So the thing about running a publication that covers a large and diverse area is you don’t want to overwhelm readers writing about a single story over and over and over.

I’ve about had it with Harrison. But the story hasn’t had it with me. The thing about the Harrison council problems is that they are a window into broader issues with local government structures well beyond the village. They also show how ambiguous laws can be used by politicians to make arguments that wouldn’t stand up in a court of law, but maybe sound right in the court of public opinion.

I’m thinking here, specifically, about the fact that BC’s laws declare that a mayor is “the head and chief executive officer of the municipality.”

Harrison Mayor Ed Wood and Coun. John Allen have regularly used this phrasing to suggest that a mayor’s power supersedes that of council and allows for executive control over Harriosn Hot Springs.

But that isn’t true. This fact is obvious to anyone who has watched how governments function across this province. A broader look at provincial and municipal rules also makes this clear. (As did Greg Lowis, a corporate officer in the Thompson Nicola Regional District, who confirmed as much.)

The mayor is, technically, a municipality’s CEO. But if one is to take the corporate comparison to its logical extent, a mayor is not a CEO who also owns a majority of shares in the company. Instead, the mayor is a CEO who can be over-ruled at anytime by the company’s board of directors. And in this case, the board of directors is a municipality’s council.

The mayor has a seat on that board, but just one seat.

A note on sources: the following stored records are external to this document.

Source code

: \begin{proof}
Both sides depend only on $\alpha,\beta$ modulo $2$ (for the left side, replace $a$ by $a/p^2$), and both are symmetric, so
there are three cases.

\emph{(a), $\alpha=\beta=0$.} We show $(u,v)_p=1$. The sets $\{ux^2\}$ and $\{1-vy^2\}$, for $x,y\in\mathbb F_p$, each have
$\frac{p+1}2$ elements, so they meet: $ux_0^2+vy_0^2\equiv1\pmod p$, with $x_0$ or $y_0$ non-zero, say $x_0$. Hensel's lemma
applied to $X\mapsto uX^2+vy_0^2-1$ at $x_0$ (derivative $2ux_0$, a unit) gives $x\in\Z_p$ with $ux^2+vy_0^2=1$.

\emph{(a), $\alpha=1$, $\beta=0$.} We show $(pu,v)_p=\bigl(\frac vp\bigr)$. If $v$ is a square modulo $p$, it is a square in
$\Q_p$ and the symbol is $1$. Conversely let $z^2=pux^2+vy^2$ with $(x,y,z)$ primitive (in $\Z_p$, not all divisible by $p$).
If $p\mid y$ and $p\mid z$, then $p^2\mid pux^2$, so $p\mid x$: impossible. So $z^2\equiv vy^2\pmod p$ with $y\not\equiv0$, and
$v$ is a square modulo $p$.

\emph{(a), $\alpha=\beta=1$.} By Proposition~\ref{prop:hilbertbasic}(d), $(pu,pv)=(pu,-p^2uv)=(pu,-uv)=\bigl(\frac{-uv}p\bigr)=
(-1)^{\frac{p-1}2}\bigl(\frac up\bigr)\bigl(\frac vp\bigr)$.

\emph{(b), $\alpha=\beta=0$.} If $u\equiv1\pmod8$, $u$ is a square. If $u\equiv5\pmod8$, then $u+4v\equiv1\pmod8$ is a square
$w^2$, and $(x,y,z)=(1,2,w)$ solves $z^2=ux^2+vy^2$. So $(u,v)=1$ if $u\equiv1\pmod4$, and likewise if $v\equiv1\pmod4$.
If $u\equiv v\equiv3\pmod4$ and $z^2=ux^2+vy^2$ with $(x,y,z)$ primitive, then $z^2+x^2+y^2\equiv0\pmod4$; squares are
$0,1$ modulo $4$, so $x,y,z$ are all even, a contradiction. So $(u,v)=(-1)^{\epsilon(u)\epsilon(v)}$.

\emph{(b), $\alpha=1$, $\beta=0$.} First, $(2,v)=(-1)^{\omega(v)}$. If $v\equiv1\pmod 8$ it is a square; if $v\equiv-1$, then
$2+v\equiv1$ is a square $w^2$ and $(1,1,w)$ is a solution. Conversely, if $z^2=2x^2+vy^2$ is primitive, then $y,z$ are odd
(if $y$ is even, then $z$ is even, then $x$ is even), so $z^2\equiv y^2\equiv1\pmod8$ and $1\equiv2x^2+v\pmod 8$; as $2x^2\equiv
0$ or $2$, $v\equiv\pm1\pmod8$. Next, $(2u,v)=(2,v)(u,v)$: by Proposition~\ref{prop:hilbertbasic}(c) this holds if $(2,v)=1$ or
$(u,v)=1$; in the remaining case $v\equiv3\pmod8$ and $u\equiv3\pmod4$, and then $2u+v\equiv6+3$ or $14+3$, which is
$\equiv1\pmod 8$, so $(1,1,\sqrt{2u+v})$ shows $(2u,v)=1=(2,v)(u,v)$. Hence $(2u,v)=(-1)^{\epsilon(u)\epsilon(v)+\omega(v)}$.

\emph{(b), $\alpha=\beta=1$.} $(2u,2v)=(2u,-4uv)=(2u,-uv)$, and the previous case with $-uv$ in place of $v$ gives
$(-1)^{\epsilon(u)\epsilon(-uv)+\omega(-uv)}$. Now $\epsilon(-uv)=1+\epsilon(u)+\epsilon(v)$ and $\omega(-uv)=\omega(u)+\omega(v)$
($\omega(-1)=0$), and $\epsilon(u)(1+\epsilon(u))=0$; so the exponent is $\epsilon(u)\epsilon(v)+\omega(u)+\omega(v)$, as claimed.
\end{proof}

While a municipality’s board of directors—its council—can’t fire the mayor, and the mayor’s signature is on documents and legal declarations, the mayor can’t actually do much of anything independently without the endorsement of council. Even his signatures on declarations and bylaws less reflect his own power, than power granted to him by the council he chairs. If a council votes in favour of a bylaw that the mayor opposes, the mayor has to sign that bylaw, whether he likes it or not.

Or take the Emergency and Disaster Management Act, which was this past week’s controversy. It declares that while the mayor can declare a State of Local Emergency, they must have “used reasonable efforts to obtain the consent, to the declaration, of the other governing members of the local authority.”

Council’s consent is vital; the act shows that the mayor’s power is limited by those other governing members.

None of this is normally controversial. But as Lowis told me, if bits and pieces of provincial law are proclaimed without appropriate context, they can wrongly imply certain things are allowed—or forbidden.

The problem, Lowis said, is not necessarily that a law is ambiguous or not.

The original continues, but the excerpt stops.